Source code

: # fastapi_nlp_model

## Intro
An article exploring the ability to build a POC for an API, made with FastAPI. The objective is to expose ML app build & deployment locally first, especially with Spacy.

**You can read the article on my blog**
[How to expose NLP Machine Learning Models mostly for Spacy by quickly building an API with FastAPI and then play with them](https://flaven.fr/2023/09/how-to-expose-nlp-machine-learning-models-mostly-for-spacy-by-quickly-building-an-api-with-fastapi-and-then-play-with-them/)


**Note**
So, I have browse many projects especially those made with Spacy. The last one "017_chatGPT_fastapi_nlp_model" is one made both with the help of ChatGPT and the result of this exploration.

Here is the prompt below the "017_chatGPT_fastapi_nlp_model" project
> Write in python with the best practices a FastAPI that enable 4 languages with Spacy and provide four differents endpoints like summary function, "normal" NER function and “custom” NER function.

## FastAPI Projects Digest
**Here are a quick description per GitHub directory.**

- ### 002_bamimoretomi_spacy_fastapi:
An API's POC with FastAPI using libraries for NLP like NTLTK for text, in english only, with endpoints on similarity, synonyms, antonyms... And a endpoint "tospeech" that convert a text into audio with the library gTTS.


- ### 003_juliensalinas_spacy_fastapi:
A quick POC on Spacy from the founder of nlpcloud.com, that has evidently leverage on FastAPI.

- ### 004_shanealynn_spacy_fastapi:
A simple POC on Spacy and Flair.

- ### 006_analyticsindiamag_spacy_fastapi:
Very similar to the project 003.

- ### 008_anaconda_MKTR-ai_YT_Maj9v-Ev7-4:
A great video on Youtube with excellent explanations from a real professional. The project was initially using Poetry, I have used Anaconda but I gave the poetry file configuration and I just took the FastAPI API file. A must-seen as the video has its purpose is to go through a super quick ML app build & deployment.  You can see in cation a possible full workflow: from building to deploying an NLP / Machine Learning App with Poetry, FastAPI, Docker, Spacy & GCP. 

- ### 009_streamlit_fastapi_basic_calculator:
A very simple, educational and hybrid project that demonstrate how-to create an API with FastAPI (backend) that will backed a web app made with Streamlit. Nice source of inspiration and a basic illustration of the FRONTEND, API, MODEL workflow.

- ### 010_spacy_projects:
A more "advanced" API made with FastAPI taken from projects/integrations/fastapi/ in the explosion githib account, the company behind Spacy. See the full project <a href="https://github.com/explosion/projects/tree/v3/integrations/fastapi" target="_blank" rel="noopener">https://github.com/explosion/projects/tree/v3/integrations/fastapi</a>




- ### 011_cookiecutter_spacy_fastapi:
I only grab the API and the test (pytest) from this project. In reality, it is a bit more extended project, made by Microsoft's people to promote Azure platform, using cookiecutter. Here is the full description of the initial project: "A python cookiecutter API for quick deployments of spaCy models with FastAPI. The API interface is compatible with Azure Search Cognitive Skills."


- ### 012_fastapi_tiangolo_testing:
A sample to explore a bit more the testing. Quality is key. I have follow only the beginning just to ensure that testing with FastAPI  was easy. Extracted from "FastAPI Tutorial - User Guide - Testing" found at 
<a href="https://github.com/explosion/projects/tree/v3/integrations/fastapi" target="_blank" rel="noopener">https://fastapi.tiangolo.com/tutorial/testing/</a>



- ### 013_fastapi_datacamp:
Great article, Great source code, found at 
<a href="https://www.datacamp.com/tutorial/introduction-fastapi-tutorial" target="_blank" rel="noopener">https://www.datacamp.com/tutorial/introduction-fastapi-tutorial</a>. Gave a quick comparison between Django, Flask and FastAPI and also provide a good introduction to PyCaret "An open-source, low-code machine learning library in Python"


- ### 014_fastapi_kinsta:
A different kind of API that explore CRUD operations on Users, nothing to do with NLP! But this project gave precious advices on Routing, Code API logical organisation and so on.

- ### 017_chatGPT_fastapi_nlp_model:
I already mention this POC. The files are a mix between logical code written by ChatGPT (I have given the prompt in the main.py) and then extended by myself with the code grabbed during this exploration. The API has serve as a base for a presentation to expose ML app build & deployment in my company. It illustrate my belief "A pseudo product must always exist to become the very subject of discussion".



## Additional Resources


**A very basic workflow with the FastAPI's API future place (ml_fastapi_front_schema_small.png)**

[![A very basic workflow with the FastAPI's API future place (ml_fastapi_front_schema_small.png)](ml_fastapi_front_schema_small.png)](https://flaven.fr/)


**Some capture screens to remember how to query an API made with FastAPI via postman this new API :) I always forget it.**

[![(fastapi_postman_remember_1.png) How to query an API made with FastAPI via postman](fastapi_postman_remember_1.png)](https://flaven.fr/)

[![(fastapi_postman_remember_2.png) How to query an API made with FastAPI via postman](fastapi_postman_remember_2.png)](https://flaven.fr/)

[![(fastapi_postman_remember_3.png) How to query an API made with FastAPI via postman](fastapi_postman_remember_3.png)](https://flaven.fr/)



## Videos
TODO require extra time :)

##############################

Task to complete = Above are the records; from them, give again exactly the lines from the one containing "[![(fastapi_postman_remember_1.png) How to" through the one containing "[![(fastapi_postman_remember_2.png) How to", both included.

Output for this exercise =
[![(fastapi_postman_remember_1.png) How to query an API made with FastAPI via postman](fastapi_postman_remember_1.png)](https://flaven.fr/)

[![(fastapi_postman_remember_2.png) How to query an API made with FastAPI via postman](fastapi_postman_remember_2.png)](https://flaven.fr/)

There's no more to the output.